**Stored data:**
++++++

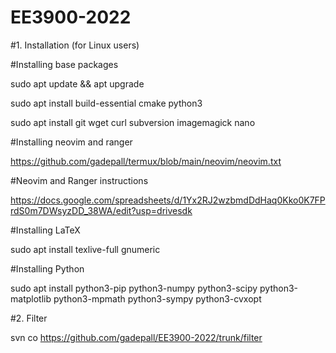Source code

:# EE3900-2022

#1.  Installation (for Linux users)

#Installing base packages

sudo  apt update && apt upgrade

sudo  apt install build-essential cmake python3

sudo  apt install git  wget  curl subversion imagemagick  nano

#Installing neovim and ranger

https://github.com/gadepall/termux/blob/main/neovim/neovim.txt

#Neovim and Ranger instructions

https://docs.google.com/spreadsheets/d/1Yx2RJ2wzbmdDdHaq0Kko0K7FPrdS0m7DWsyzDD_38WA/edit?usp=drivesdk

#Installing LaTeX

sudo  apt install texlive-full gnumeric

#Installing Python

sudo apt install python3-pip python3-numpy python3-scipy python3-matplotlib python3-mpmath python3-sympy python3-cvxopt

#2.  Filter 

svn co https://github.com/gadepall/EE3900-2022/trunk/filter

++++++

**Task to complete:**
Above are the records; copy exactly the lines from the one with "#Installing base packages" through the final line.

**Response to this exercise:**
#Installing base packages

sudo  apt update && apt upgrade

sudo  apt install build-essential cmake python3

sudo  apt install git  wget  curl subversion imagemagick  nano

#Installing neovim and ranger

https://github.com/gadepall/termux/blob/main/neovim/neovim.txt

#Neovim and Ranger instructions

https://docs.google.com/spreadsheets/d/1Yx2RJ2wzbmdDdHaq0Kko0K7FPrdS0m7DWsyzDD_38WA/edit?usp=drivesdk

#Installing LaTeX

sudo  apt install texlive-full gnumeric

#Installing Python

sudo apt install python3-pip python3-numpy python3-scipy python3-matplotlib python3-mpmath python3-sympy python3-cvxopt

#2.  Filter 

svn co https://github.com/gadepall/EE3900-2022/trunk/filter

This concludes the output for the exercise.